▶ Work required: Check which lines of the entries that follow hold "distance", then give the number of those lines and nothing more.

▶ Study material:
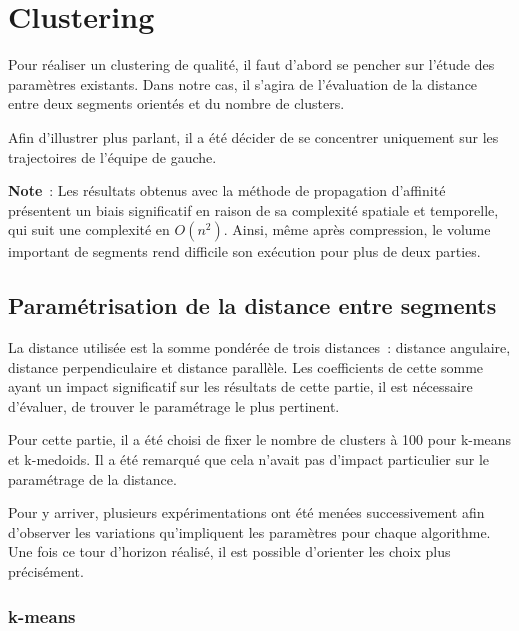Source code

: \section{Clustering}

Pour réaliser un clustering de qualité, il faut d'abord se pencher sur l'étude des paramètres existants. Dans notre cas, il s'agira de l'évaluation de la distance entre deux segments orientés et du nombre de clusters.

Afin d'illustrer plus parlant, il a été décider de se concentrer uniquement sur les trajectoires de l'équipe de gauche.

\textbf{Note}~: Les résultats obtenus avec la méthode de propagation d'affinité présentent un biais significatif en raison de sa complexité spatiale et temporelle, qui suit une complexité en $O(n^2)$. Ainsi, même après compression, le volume important de segments rend difficile son exécution pour plus de deux parties.

\subsection{Paramétrisation de la distance entre segments}

La distance utilisée est la somme pondérée de trois distances~: distance angulaire, distance perpendiculaire et distance parallèle. Les coefficients de cette somme ayant un impact significatif sur les résultats de cette partie, il est nécessaire d'évaluer, de trouver le paramétrage le plus pertinent. 

Pour cette partie, il a été choisi de fixer le nombre de clusters à 100 pour k-means et k-medoids. Il a été remarqué que cela n'avait pas d'impact particulier sur le paramétrage de la distance.

Pour y arriver, plusieurs expérimentations ont été menées successivement afin d'observer les variations qu'impliquent les paramètres pour chaque algorithme. Une fois ce tour d'horizon réalisé, il est possible d'orienter les choix plus précisément. 

\subsubsection{k-means}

▶ Expected answer: 4